The iPhone X, however, is a return to luxury status. By simultaneously unveiling the iPhone 8 and 8 Plus (at $699 and $799, respectively), the $999 iPhone X is set apart, not simply in cost but also in the fact that it does not offer any meaningful additional utility than the iPhone 8 line. Sure, the iPhone X is bigger. (Though the 8 Plus already appears as weighty as the Guttenberg Bible.) The iPhone X has a few extra tricks and gadgets but none that justify the cost. (Fancier emoji, or “animoji”, do not count.) Also button-free feels like more trouble than its worth. (Have you ever tried to swipe with cold hands?) Infrared face scanning is nifty (and slightly disconcerting) but is this necessary when we already have Touch ID?

With the demarcation between the iPhone 8 version and the iPhone X, customers are now genuinely making a choice to buy something that is rarer and pricier than any other phone. Even the marketing choice to call it the iPhone X is an exercise in status branding. Rather than calling it the iPhone 9, which they’ve skipped over, or 10, which would follow the normal numbering pattern, they’ve branded it with a grand Roman numeral X.

In 1899, Thorstein Veblen wrote The Theory of the Leisure Class, a scathing critique of the idle rich of his time. These wealthy folks showed their status through “conspicuous consumption” — that is, the material goods that offered no additional utility than less expensive versions. Fine china and silver spoons are examples in contrast to simple ceramic dishware or aluminum flatware, which work just as well. In the late 20th century, economic status was revealed in this spirit: flashy cars, designer Rolexes, red-heeled stilettos and fancy handbags.

While people still conspicuously consume, the general post-Recession trend amongst the rich suggests less spending on material goods and more on retirement, healthcare and experience-driven services that essentially improve quality of life. Piano lessons, Pilates classes and organic food are hallmarks of elite modern consumption. According to the government’s Consumer Expenditure Survey, the top 1% households are spending less on conspicuous consumption than they were 20 years ago. Today, the rich spend much more on education, musical instruments and domestic services than any other income group.

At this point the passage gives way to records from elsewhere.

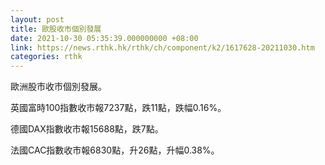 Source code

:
 ```yaml
---
layout: post
title: 歐股收市個別發展
date: 2021-10-30 05:35:39.000000000 +08:00
link: https://news.rthk.hk/rthk/ch/component/k2/1617628-20211030.htm
categories: rthk
---
```


歐洲股市收市個別發展。

英國富時100指數收市報7237點，跌11點，跌幅0.16%。

德國DAX指數收市報15688點，跌7點。

法國CAC指數收市報6830點，升26點，升幅0.38%。
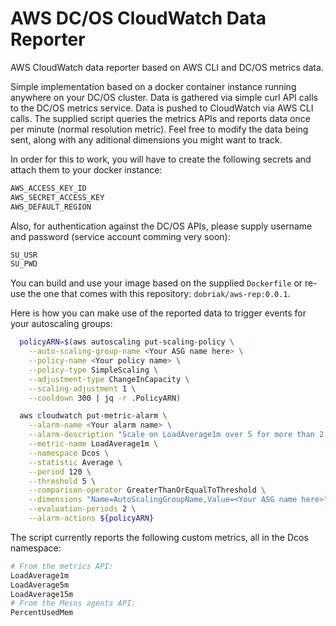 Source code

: # AWS DC/OS CloudWatch Data Reporter

AWS CloudWatch data reporter based on AWS CLI and DC/OS metrics data. 

Simple implementation based on a docker container instance running anywhere on your DC/OS cluster. Data is gathered via simple curl API calls to the DC/OS metrics service. Data is pushed to CloudWatch via AWS CLI calls.
The supplied script queries the metrics APIs and reports data once per minute (normal resolution metric). Feel free to modify the data being sent, along with any aditional dimensions you might want to track.

In order for this to work, you will have to create the following secrets and attach them to your docker instance:

```bash
AWS_ACCESS_KEY_ID
AWS_SECRET_ACCESS_KEY
AWS_DEFAULT_REGION 
```
Also, for authentication against the DC/OS APIs, please supply username and password (service account comming very soon):
```bash
SU_USR
SU_PWD
```
You can build and use your image based on the supplied `Dockerfile` or re-use the one that comes with this repository: `dobriak/aws-rep:0.0.1`.

Here is how you can make use of the reported data to trigger events for your autoscaling groups:

```bash
  policyARN=$(aws autoscaling put-scaling-policy \
    --auto-scaling-group-name <Your ASG name here> \
    --policy-name <Your policy name> \
    --policy-type SimpleScaling \
    --adjustment-type ChangeInCapacity \
    --scaling-adjustment 1 \
    --cooldown 300 | jq -r .PolicyARN)

  aws cloudwatch put-metric-alarm \
    --alarm-name <Your alarm name> \
    --alarm-description "Scale on LoadAverage1m over 5 for more than 2 periods." \
    --metric-name LoadAverage1m \
    --namespace Dcos \
    --statistic Average \
    --period 120 \
    --threshold 5 \
    --comparison-operator GreaterThanOrEqualToThreshold \
    --dimensions "Name=AutoScalingGroupName,Value=<Your ASG name here>" \
    --evaluation-periods 2 \
    --alarm-actions ${policyARN}
```

The script currently reports the following custom metrics, all in the Dcos namespace:
```bash
# From the metrics API:
LoadAverage1m
LoadAverage5m
LoadAverage15m
# From the Mesos agents API:
PercentUsedMem
```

The iPhone X is a bet on a return to the wealthy habits of yesteryear — not simply the oligarchs and plutocrats and private jets and Bentleys, but rather the top 1% as a whole plonking down basically a grand on something that offers status but not significant extra utility. Veblen would have likely abhorred and admired the audacity of selling the iPhone X at the exact same time as the iPhones 8 and 8 Plus, for a wildly different price.

But I am not so sure this will work with today’s elite consumers. For many of today’s rich, overt materialism is eschewed for artisanal, and luxury goods are subtle — Volvo SUVs, organic cotton and made in Brooklyn chocolate. These things cost money but they are blanketed in values around quality, environmentalism and supporting local markets. The iPhone X feels out of touch with these consumer values and the larger societal concerns around inequality and a culturally divided country. There was something ironically egalitarian about the iPhone and its ubiquitous appeal. The iPhone X is overtly and unapologetically opulent. For today’s elite, an outdated iPhone might be the new status marker — that is, unless their lease makes an upgrade just too irresistible.